Insights into mechanisms of corticotropin-releasing hormone receptor signal transduction

Abstract

During evolution, mammals have developed remarkably similar molecular mechanisms to respond to external challenges and maintain survival. Critical regulators of these mechanisms are the family of 'stress'-peptides that consists of the corticotropin-releasing hormone (CRH) and urocortins (Ucns). These neuropeptides 'fine-tune' integration of an intricate series of physiological responses involving the autonomic, endocrine, immune, cardiovascular and reproductive systems, which induce a spectrum of behavioural and homeostatic changes. CRH and Ucns exert their actions by activating two types of CRH receptors (CRH-R), CRH-R1 and CRH-R2, which belong to the class-B1 family of GPCRs. The CRH-Rs exhibit signalling promiscuity facilitated by their ability to couple to multiple G-proteins and regulate diverse intracellular networks that involve intracellular effectors such as cAMP and an array of PKs in an agonist and tissue-specific manner, a property that allows them to exert unique roles in the integration of homeostatic mechanisms.
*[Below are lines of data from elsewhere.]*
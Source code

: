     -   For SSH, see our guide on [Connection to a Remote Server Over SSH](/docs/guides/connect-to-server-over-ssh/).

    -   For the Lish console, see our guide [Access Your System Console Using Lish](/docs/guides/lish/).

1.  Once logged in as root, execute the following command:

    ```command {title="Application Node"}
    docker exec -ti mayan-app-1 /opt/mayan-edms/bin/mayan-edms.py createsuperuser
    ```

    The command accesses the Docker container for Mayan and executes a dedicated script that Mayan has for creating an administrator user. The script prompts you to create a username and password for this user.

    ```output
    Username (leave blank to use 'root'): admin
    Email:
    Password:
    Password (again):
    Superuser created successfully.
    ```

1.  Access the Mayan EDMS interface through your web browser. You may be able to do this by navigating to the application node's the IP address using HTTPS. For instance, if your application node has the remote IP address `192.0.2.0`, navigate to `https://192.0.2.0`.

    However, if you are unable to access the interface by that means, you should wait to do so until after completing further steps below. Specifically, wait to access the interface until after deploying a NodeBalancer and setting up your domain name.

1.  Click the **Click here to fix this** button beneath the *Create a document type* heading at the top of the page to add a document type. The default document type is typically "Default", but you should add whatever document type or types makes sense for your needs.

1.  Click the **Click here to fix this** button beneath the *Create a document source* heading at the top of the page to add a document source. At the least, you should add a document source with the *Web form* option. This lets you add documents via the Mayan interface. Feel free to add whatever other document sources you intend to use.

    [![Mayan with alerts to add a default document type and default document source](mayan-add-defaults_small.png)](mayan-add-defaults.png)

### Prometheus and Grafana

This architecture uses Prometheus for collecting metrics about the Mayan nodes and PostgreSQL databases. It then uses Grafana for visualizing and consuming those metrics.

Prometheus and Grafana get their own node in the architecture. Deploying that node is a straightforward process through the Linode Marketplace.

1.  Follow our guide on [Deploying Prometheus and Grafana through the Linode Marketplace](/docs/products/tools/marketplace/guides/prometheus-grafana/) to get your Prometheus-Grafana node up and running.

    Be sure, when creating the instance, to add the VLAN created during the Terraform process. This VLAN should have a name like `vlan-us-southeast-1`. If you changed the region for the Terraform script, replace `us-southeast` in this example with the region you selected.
We only now begin to unravel the plethora of CRH-R biological actions and the transcriptional and post-translational mechanisms such as alternative mRNA splicing or phosphorylation-mediated desensitization developed to tightly control CRH-Rs biological activity and regulate their physiological actions. This review summarizes the current understanding of CRH-R signalling complexity and regulatory mechanisms that underpin cellular responses to CRH and Ucns.

Figure 1

Amino acid sequence alignment of CRH and CRH-related peptides. CRH-R1 binds CRH as well as Ucn1, but not Ucn2 or Ucn3, whereas the CRH-R2 binds Ucns with significantly higher binding affinity than CRH. A proline residue at position 11 (coloured red), is found only in CRH-R2 selective ligands Ucn2 and Ucn3. CRH-R2 selective peptides also contain alanine residues at positions 35 and 39 (coloured red), while CRH-R non-selective peptides contain an invariant arginine at position 35 and an acidic amino acid at position 39 (coloured blue).

Figure 2

Amino acid regions, present in the N-terminus EC loops and TMD, important for different agonist (CRH and Ucn1) and antagonist (NBI) binding to CRH-R1. CRH-R1 ligand discrimination is achieved through a mechanism involving a single amino acid Glu-104, which acts as a selectivity filter preventing Ucn2/3 binding because the non-polar Ala-35 is incompatible with the negatively charged Glu-104. Although the CRH-R1 N-terminus is crucial for agonist binding, coupling of the receptor to G proteins requires an additional interaction the juxta-membrane domain of the receptor (the transmembrane helices and intervening loops, the J-domain) and the N-terminal segment of the peptide, which penetrates into the transmembrane segments of the receptor.

Figure 3

The central role of the cAMP pathway in amplifying and diversifying CRH-R signalling. In most tissues, both CRH-R1 and R2 receptor couple to and activate Gs-proteins and stimulate intracellular cAMP levels. Through activation of protein kinase A and EPACs, CRH-R agonists can activate a plethora of downstream intracellular effectors, such as GC, ERK1/2, NF-κB, ion channels, tyrosine hydroxylase phosphorylation and GSK-3β.

Figure 4

CRH-R regulation of ERK1/2 activation via the cAMP/PKA pathway. Examples of tissue/cell specific regulation of ERK1/2 activity by the CRH-Rs mediated via the cAMP/PKA pathway. In some tissues, CRH-activated PKA diminishes ERK1/2 phosphorylation and stimulation, whereas in others (right), ERK1/2 activation requires PKA.

Figure 5

Structural determinants important for intracellular mechanisms regulating CRH-Rs activity. (A) Amino acid residues within the ICL3 and C-terminus of CRH-R1, identified as important phospho-acceptor sites of GRKs and second messenger PKs (PKA and PKC) and are involved in the intracellular mechanism that leads to β-arrestin recruitment and receptor endocytosis. (B) Amino acid casette within the C-terminus of CRH-R2, involved in the intracellular mechanism controlling rate of receptor endocytosis.

Figure 6

An overview of the regulatory mechanisms allowing cells to modulate CRH-R signalling potency and direction. Upon receptor activation by its cognate agonists, cells modify their responsiveness (either through signal termination of generation of alternative signals) through activation of mechanisms that lead to receptor desensitization and decrease of receptor number in the plasma membrane. These mechanisms also potentially involve receptor variants that act as DN regulators of receptor expression or signalling.